Nulla di più lontano dalla dottrina di Nietzsche, può dunque essere rappresentato da quella smania tecnologica che prevede un programma utilitaristico di organizzazione della vita che pervade, oggi più che mai, ogni aspetto della nostra esistenza. Figuriamoci, poi, quanto può essere lontano un tale pensiero dalla barbarie razzista – anch’essa programmatica – di quel nazismo che si era impossessato, pervertondolo, dell’idea del ‘superuomo’ nietzschiano.
L’errore – relativo – di Nietzsche sarebbe stato quello di addebitare questa sclerosi decadentista (la cosiddetta décadence) proprio al cristianesimo o, per meglio dire, a un’interpretazione del cristianesimo che, con il passare dei secoli, ha coinciso con questa considerazione della società servile e rinunciataria, che non vede più il senso del novum perché, con la sua privazione del rischio e del pericolo, non ha più nulla da offrire.
Ma chi potrebbe accusare Gesù di essere stato servile e di non aver cercato il pericolo, pur di far valere le sue idee, cioè pur di mostrare la verità del Padre che consiste – anche – nella libertà dai vincoli della società?
Così, anche nell’apparente suo privilegiare Dioniso su Cristo, soprattutto nella sua opera Così parlò Zarathustra Nietzsche si sforza di scrivere un nuovo tipo di Vangelo, senza però riuscirci, e questo spiegherebbe come mai quest’opera risulti ostica e non coinvolgente come altri suoi scritti, quali La Gaia scienza e La nascita della tragedia. Poiché, come afferma un altro filosofo come Gide, Nietzsche “fu geloso del Cristo”.
Ed é con una certa simpatia che, secondo il teologo Jaspers, Nietzsche guarda a Gesù nel suo “dionisiaco” opporsi alla farisaica morale ebraica.
Secondo Jaspers, infatti, nel suo libretto Nietzsche e il cristianesimo “Nietzsche […] si impadronisce deliberatamente di Gesù per sostenere la propria posizione ‘al di là del bene e del male’, il suo amoralismo in lotta contro la morale: ‘Gesù si è schierato contro i censori, voleva essere il distruttore della morale’ (qui Jaspers cita Nietzsche).

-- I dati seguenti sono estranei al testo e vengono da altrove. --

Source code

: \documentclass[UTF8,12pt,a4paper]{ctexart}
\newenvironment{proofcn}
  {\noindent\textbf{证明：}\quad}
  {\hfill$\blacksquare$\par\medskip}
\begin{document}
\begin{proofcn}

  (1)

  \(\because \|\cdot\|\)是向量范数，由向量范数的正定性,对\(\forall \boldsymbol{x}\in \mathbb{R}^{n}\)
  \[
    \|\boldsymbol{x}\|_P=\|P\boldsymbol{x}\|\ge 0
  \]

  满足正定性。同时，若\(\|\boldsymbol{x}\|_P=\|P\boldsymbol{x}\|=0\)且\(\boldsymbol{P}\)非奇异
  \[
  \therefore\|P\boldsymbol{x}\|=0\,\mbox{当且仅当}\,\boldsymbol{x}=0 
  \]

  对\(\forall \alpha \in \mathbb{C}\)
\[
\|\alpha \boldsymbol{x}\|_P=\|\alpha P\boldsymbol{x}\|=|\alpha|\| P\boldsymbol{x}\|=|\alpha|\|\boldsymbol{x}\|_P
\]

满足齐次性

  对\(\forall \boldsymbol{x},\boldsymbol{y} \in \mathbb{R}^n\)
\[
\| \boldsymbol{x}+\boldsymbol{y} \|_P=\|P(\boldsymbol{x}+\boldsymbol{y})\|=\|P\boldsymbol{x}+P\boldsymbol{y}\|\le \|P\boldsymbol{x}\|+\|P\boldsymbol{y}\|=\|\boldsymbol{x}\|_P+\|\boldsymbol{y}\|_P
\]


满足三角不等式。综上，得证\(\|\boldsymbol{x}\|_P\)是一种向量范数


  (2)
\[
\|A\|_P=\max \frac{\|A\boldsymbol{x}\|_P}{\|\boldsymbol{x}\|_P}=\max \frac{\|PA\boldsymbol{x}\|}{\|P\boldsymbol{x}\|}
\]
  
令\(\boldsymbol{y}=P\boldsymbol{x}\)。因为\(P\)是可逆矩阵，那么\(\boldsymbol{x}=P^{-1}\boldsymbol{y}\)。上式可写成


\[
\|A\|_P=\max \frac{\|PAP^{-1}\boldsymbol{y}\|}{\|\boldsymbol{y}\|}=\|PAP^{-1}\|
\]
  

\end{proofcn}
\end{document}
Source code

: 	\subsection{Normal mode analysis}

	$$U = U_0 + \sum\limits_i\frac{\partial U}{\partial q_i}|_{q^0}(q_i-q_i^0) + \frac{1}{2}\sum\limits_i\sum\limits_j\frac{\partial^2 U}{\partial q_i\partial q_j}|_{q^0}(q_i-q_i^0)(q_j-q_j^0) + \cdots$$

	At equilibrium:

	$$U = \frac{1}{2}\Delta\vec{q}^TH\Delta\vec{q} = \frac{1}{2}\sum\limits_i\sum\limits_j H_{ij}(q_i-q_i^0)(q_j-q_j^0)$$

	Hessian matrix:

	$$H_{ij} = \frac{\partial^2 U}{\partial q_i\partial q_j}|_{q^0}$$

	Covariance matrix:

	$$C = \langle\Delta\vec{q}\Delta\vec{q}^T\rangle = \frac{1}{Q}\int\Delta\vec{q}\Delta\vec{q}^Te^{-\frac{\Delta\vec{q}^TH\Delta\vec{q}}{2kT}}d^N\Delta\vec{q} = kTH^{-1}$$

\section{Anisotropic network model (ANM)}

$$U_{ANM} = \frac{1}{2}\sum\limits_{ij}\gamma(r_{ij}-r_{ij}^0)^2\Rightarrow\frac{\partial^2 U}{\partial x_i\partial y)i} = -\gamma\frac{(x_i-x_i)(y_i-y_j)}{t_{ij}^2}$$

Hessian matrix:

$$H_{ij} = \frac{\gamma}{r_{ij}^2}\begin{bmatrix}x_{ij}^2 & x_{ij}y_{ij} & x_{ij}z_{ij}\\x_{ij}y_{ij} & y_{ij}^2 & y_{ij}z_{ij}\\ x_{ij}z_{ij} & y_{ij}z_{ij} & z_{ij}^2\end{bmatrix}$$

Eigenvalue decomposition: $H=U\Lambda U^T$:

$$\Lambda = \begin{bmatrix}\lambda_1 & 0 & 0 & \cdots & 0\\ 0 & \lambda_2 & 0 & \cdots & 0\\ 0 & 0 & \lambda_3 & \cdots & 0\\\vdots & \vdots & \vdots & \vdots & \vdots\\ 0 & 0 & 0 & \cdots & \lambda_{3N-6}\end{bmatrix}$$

E ancora: “Gesù diceva: ‘Che cosa ci importa la morale, a noi, figli di Dio?’ ed esplicitamente: ‘Dio come al di là del bene e del male’.
“Nello stesso modo, anche il problema dell’eternità presente, della beatitudine vissuta, che Gesù ha risolto con le sue regole di vita, è un problema che Nietzsche fa proprio.
“La grande figura opposta a Gesù era per Nietzsche Dioniso. Quasi tutte le parole di Nietzsche sono rivolte contro Gesù, in favore di Dioniso. La morte di Gesù sulla croce esprime per lui il declino della vita e costituisce un’accusa contro di essa, mentre Dioniso fatto a pezzi significa per lui la vita che cresce e si rinnova senza posa con tragica allegria. Ma pure, prolungando una sorprendente ambiguità, Nietzsche ha potuto – anche se di rado – far suo l’atteggiamento di Gesù; e addirittura nei biglietti scritti durante la sua follia, così carichi di senso, è arrivato a firmare non solo col nome di Dioniso, ma anche ‘il Crocifisso’”.
Il suo eccesso di cerebralismo, la sua mancata vita sociale e la conoscenza delle donne, le terribili emicranie e la vista scarsa di cui soffriva, la sua stessa vita quasi completamente priva di eventi significativi – se non per l’amicizia, poi titanicamente rifiutata, che lo legava a Wagner – costituiscono, per Nietzsche, la sua croce.
Che lui, quasi eroicamente, sopportava, sognando di quella volontà di potenza e di quel superuomo che lui non poteva, tristemente, poter essere nella sua esistenza.
Ed é questo che, negli ultimi anni della sua lucida follia, lo faceva sentire più affine a Cristo che non al suo fantomatico superuomo.